Please report how many lines below contain "diarization", writing nothing except the number.

>>>>

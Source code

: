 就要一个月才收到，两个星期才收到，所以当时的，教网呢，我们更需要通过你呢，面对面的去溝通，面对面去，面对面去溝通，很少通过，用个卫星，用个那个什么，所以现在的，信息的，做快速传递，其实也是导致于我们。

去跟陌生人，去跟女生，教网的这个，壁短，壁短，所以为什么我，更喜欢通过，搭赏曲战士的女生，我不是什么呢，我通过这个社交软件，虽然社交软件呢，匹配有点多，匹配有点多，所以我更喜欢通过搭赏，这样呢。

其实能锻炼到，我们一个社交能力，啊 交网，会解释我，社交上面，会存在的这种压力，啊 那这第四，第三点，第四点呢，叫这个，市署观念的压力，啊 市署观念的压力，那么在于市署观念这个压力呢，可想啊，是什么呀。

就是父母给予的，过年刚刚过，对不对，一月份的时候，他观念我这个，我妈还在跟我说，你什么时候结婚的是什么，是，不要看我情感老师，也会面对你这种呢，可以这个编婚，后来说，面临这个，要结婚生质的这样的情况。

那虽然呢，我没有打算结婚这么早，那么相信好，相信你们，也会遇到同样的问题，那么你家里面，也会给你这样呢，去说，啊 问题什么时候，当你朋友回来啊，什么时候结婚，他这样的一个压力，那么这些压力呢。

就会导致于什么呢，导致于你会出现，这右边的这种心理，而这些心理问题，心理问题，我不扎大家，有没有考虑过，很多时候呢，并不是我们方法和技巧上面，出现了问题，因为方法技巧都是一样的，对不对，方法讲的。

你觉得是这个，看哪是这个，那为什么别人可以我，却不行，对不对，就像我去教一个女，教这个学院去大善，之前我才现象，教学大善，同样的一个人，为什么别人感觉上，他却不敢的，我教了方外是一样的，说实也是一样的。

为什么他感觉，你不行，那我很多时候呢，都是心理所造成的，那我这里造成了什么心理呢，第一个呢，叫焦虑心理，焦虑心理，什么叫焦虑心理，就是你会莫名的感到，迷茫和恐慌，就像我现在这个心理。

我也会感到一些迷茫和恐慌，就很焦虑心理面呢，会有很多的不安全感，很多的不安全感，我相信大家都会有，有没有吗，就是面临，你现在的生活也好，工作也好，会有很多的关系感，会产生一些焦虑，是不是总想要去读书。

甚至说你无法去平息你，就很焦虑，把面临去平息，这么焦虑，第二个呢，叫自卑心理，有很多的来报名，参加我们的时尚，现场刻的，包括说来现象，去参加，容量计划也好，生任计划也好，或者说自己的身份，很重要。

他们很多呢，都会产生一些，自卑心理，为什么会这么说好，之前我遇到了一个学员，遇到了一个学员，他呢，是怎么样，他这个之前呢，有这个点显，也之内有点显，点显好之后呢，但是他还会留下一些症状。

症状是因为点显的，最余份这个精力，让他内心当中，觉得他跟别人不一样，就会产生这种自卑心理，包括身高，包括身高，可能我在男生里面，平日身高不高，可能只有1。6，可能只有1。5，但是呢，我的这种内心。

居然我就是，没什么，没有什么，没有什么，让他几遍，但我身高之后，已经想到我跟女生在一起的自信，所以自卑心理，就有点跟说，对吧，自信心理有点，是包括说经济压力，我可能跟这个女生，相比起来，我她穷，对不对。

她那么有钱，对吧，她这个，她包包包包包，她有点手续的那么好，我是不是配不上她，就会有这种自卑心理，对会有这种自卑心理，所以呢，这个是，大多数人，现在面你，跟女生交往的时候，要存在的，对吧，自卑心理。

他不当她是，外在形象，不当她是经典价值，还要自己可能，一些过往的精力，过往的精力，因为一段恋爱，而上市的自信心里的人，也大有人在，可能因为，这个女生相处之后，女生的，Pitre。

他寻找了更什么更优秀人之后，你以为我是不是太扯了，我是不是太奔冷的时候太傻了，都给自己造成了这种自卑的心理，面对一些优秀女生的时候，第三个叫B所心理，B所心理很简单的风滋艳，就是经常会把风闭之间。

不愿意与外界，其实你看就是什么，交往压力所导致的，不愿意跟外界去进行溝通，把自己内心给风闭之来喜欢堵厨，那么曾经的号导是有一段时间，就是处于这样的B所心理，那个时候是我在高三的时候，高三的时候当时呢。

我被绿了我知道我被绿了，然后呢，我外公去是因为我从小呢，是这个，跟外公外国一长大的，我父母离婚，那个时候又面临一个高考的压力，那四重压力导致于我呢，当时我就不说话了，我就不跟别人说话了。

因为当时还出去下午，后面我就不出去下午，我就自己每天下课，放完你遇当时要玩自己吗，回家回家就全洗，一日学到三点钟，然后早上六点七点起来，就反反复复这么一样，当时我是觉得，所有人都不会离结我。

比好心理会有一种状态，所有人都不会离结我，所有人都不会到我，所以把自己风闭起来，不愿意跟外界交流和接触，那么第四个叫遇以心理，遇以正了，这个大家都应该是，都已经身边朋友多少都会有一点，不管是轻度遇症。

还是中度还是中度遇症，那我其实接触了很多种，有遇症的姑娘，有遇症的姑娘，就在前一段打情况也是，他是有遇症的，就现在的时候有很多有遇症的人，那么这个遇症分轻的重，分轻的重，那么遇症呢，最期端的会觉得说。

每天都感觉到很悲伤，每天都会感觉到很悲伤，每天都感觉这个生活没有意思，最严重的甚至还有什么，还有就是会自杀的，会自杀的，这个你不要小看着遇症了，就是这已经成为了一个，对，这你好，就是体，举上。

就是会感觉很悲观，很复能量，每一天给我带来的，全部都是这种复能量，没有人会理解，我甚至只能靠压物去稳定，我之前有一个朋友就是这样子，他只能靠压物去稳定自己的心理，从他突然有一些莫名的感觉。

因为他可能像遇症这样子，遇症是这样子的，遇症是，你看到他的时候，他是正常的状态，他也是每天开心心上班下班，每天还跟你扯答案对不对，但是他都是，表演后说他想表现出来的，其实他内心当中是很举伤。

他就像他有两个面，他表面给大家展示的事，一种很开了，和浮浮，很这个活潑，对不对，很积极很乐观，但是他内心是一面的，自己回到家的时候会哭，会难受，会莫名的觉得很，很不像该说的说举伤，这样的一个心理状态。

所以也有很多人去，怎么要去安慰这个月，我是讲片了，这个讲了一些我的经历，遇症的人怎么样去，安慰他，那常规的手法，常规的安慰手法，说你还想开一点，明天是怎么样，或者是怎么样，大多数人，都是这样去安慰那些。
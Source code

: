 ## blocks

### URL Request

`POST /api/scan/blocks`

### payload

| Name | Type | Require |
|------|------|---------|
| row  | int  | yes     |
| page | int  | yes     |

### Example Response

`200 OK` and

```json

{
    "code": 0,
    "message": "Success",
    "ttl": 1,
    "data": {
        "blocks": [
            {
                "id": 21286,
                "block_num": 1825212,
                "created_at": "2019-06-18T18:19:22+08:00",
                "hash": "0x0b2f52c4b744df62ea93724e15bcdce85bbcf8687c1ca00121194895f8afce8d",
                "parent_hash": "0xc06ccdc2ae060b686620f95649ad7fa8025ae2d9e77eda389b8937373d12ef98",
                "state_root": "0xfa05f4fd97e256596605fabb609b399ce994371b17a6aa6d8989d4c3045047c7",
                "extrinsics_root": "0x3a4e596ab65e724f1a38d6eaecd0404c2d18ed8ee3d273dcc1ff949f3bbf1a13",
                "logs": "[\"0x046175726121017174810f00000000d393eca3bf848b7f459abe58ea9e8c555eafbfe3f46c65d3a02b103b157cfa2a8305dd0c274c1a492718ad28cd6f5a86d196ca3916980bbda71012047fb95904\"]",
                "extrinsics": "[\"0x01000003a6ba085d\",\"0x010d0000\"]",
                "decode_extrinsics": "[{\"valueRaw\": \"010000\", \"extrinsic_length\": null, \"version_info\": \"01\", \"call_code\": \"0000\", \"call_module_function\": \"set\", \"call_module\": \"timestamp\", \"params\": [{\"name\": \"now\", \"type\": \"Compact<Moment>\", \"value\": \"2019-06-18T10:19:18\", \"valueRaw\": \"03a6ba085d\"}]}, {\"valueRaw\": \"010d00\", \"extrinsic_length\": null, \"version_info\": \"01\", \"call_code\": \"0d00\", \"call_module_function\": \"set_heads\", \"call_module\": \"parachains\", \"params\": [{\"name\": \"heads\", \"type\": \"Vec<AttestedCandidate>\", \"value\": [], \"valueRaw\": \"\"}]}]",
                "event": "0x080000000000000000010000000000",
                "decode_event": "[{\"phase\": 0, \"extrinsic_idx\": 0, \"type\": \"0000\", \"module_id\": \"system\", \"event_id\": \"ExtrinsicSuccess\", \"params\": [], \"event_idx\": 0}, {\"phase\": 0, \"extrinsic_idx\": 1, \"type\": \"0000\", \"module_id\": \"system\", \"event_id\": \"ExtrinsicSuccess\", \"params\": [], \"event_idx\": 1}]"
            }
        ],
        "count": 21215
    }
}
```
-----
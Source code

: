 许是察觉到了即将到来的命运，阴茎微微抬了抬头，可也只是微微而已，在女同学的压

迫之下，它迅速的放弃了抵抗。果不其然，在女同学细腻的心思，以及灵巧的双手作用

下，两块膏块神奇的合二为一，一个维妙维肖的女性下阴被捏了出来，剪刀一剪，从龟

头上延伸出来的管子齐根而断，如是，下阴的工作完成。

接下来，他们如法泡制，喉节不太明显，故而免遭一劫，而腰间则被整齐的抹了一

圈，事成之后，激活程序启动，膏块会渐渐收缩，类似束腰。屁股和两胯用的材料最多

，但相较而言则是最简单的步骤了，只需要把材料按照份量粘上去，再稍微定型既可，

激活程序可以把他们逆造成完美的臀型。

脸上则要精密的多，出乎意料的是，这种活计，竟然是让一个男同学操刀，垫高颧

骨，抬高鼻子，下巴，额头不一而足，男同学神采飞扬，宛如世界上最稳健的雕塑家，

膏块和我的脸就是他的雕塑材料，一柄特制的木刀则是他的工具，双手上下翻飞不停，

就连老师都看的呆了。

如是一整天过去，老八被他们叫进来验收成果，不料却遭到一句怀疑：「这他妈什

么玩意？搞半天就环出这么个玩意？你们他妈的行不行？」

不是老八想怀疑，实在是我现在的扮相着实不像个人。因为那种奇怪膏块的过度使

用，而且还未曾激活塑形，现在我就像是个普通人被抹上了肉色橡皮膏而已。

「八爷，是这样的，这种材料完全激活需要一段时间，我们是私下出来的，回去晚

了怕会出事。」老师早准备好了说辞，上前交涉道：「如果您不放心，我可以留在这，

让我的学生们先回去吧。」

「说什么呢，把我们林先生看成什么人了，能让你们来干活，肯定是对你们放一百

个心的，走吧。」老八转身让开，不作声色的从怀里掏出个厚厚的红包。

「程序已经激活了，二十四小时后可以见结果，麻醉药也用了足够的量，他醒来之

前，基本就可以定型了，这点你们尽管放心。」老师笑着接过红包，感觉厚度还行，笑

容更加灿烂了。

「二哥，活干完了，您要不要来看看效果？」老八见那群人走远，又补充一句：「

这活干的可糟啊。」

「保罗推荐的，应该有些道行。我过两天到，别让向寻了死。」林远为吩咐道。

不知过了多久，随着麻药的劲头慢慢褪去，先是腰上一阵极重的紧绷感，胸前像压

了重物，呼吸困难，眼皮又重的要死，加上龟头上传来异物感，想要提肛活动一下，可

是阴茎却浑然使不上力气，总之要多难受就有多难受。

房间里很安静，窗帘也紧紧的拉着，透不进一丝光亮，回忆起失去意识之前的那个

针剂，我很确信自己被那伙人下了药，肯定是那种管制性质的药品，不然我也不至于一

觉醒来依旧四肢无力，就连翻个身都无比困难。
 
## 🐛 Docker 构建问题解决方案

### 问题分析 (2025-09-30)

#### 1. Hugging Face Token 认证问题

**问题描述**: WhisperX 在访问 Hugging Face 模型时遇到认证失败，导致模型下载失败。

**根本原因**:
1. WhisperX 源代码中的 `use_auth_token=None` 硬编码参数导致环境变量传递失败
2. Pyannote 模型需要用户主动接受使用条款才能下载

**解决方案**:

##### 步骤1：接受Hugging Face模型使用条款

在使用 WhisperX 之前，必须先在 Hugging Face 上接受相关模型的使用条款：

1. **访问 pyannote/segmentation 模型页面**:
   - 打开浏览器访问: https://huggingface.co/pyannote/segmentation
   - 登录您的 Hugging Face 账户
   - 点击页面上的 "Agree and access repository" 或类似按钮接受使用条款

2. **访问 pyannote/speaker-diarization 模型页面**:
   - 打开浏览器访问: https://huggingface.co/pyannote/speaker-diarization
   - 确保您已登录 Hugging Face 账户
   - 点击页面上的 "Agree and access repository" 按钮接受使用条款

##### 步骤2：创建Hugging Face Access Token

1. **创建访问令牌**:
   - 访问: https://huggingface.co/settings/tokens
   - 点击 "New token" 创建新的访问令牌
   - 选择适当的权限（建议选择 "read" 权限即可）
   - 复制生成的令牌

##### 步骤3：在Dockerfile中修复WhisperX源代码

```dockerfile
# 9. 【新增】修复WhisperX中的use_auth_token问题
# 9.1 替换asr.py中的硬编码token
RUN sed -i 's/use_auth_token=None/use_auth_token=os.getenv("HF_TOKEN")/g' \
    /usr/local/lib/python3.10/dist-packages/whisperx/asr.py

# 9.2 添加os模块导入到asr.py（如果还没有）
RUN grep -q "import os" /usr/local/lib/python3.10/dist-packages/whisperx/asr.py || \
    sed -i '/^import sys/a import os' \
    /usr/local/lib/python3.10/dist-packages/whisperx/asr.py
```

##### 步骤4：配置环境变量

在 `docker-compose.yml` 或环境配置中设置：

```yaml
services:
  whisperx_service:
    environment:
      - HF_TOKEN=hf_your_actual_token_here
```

<<<<

→ **Task output**
2